Which canal — and why the posterior dominates

The posterior canal accounts for 80–90% of BPPV because its orientation makes it the most gravity-dependent — debris naturally settles into it. The horizontal canal accounts for 5–15%, and the anterior (superior) canal for a rare 1–2%, where the presentation overlaps with central positional vertigo and demands care.1 Multi-canal and bilateral BPPV are uncommon but matter — they cluster after trauma and ear surgery and are more resistant to treatment.

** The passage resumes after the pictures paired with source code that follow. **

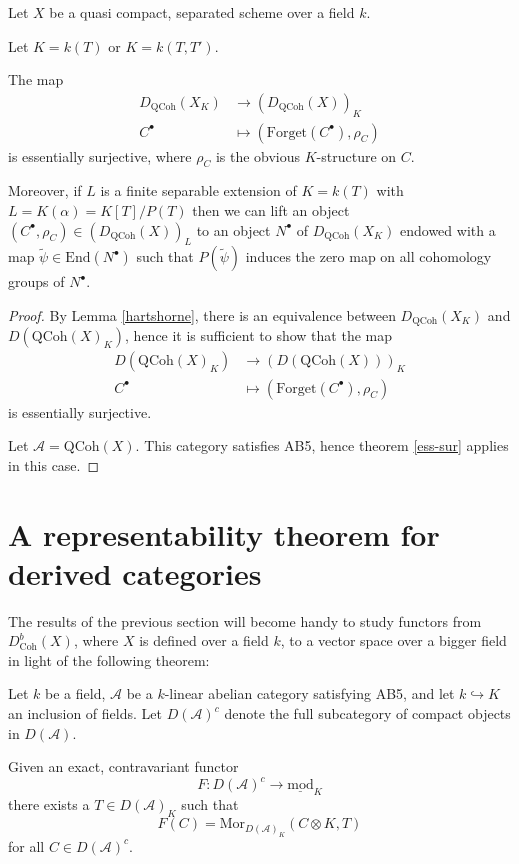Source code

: \documentclass{amsart}
\begin{document}
\begin{corollary}\label{lift}
Let $X$ be a quasi compact, separated scheme over a field $k$.

Let $K=k(T)$ or $K=k(T,T')$.

The map
\begin{align*}
D_{\mathrm{QCoh}}(X_{K}) & \longrightarrow  (D_{\mathrm{QCoh}}(X))_{K} \\
C^{\bullet} &\mapsto (\mathrm{Forget}(C^{\bullet}),\rho_{C})
\end{align*}
is essentially surjective, where $\rho_{C}$ is the obvious $K$-structure on $C$.

Moreover, if $L$ is a finite separable extension of $K=k(T)$ with $L=K(\alpha)=K[T]/P(T)$ then we can lift an object $(C^{\bullet}, \rho_{C})\in (D_{\mathrm{QCoh}}(X))_{L}$ to an object $N^{\bullet}$ of $D_{\mathrm{QCoh}}(X_{K})$ endowed with a map $\tilde{\psi}\in \mathrm{End}(N^{\bullet})$ such that $P(\tilde{\psi})$ induces the zero map on all cohomology groups of $N^{\bullet}$.
\end{corollary}

\begin{proof}
By Lemma \ref{hartshorne}, there is an equivalence between $D_{\mathrm{QCoh}}(X_{K})$ and $D(\mathrm{QCoh}(X)_{K})$, hence it is sufficient to show that the map
\begin{align*}
D(\mathrm{QCoh}(X)_{K}) & {\rightarrow}  (D(\mathrm{QCoh}(X)))_{K} \\
C^{\bullet} &\mapsto (\mathrm{Forget}(C^{\bullet}),\rho_{C})
\end{align*}
is essentially surjective.

Let $\mathcal{A}=\mathrm{QCoh}(X)$. This category satisfies AB5, hence theorem \ref{ess-sur} applies in this case.
\end{proof}

\section{A representability theorem for derived categories}
The results of the previous section will become handy to study functors from $D^{b}_{\mathrm{Coh}}(X)$, where $X$ is defined over a field $k$, to a vector space over a bigger field in light of the following theorem:

\begin{theorem}\label{representable}
Let $k$ be a field, $\mathcal{A}$ be a $k$-linear abelian category satisfying AB5, and let $k\hookrightarrow K$ an inclusion of fields. Let $D(\mathscr{A})^{c}$ denote the full subcategory of compact objects in $D(\mathscr{A})$.

Given an exact, contravariant functor 
$$F:D(\mathscr{A})^{c}{\rightarrow} \underline{\mathrm{mod}}_{K}$$
there exists a $T\in D(\mathscr{A})_{K}$ such that 
$$F(C)=\mathrm{Mor}_{D(\mathscr{A})_{K}}(C\otimes K,T)$$
for all $C\in D(\mathscr{A})^{c}$.
\end{theorem}
\end{document}
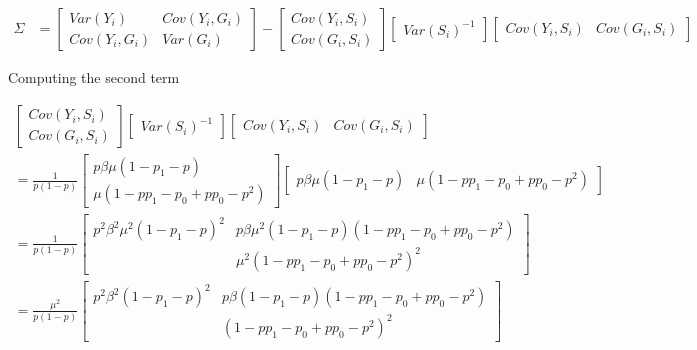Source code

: \documentclass{article}
\begin{document}
\begin{align*}
  \Sigma & = \begin{bmatrix}
    Var(Y_i) & Cov(Y_i, G_i) \\
    Cov(Y_i, G_i) & Var(G_i)
  \end{bmatrix} - 
  \begin{bmatrix}
    Cov(Y_i, S_i) \\ Cov(G_i,S_i)
  \end{bmatrix}
  \begin{bmatrix}
    Var(S_i)^{-1}
  \end{bmatrix}
  \begin{bmatrix}
    Cov(Y_i, S_i) & Cov(G_i,S_i)
  \end{bmatrix}
\end{align*}

Computing the second term

\begin{align*}
  \begin{bmatrix}
    Cov(Y_i, S_i) \\ Cov(G_i,S_i)
  \end{bmatrix}
  \begin{bmatrix}
    Var(S_i)^{-1}
  \end{bmatrix}
  \begin{bmatrix}
    Cov(Y_i, S_i) & Cov(G_i,S_i)
  \end{bmatrix} \\ 
  = \frac 1{p(1-p)}
  \begin{bmatrix}
    p\beta\mu(1-p_1 - p) \\ \mu(1-pp_1-p_0 + pp_0 - p^2)
  \end{bmatrix}
  \begin{bmatrix}
    p\beta\mu(1-p_1 - p) & \mu(1-pp_1-p_0 + pp_0 - p^2) 
  \end{bmatrix} \\ 
  = \frac 1{p(1-p)}
  \begin{bmatrix}
    p^2\beta^2\mu^2(1-p_1 - p)^2 & p\beta\mu^2(1-p_1-p)(1-pp_1-p_0 + pp_0 - p^2) \\
     & \mu^2(1-pp_1-p_0 + pp_0 - p^2)^2
  \end{bmatrix} \\
  = \frac {\mu^2}{p(1-p)}
  \begin{bmatrix}
    p^2\beta^2(1-p_1 - p)^2 & p\beta(1-p_1-p)(1-pp_1-p_0 + pp_0 - p^2) \\
     & (1-pp_1-p_0 + pp_0 - p^2)^2
  \end{bmatrix}
\end{align*}
\end{document}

Idiopathic and secondary causes

Most BPPV is idiopathic, especially in older adults, where age-related degeneration of the otolithic membrane lets otoconia detach — accounting for up to 50–70% of cases over 60. Secondary BPPV follows an identifiable insult:

  • Head trauma (≈8–20%, more in younger patients) — often multi-canal, bilateral, and more refractory.
  • Vestibular neuritis — BPPV emerges in recovery, usually posterior canal on the affected side.
  • Ménière’s disease and post-surgical states (stapedectomy, labyrinthectomy, cochlear implant, schwannoma resection).
  • Osteoporosis & low vitamin D — bone demineralisation impairs otoconial stability, raising incidence and recurrence; this links to the female and elderly predominance.4,5,6
  • Prolonged bed rest / immobility — reduced head movement lets otoconia settle.

Key points

  • BPPV is mechanical — displaced otoconia make a canal gravity-sensitive.
  • Canalithiasis (free-floating) → latent, fatigable. Cupulolithiasis (cupula-bound) → persistent, non-fatiguing.
  • Posterior canal dominates (80–90%) because it is most gravity-dependent.
  • Idiopathic in most older adults; secondary after trauma, neuritis, surgery, and with osteoporosis/low vitamin D.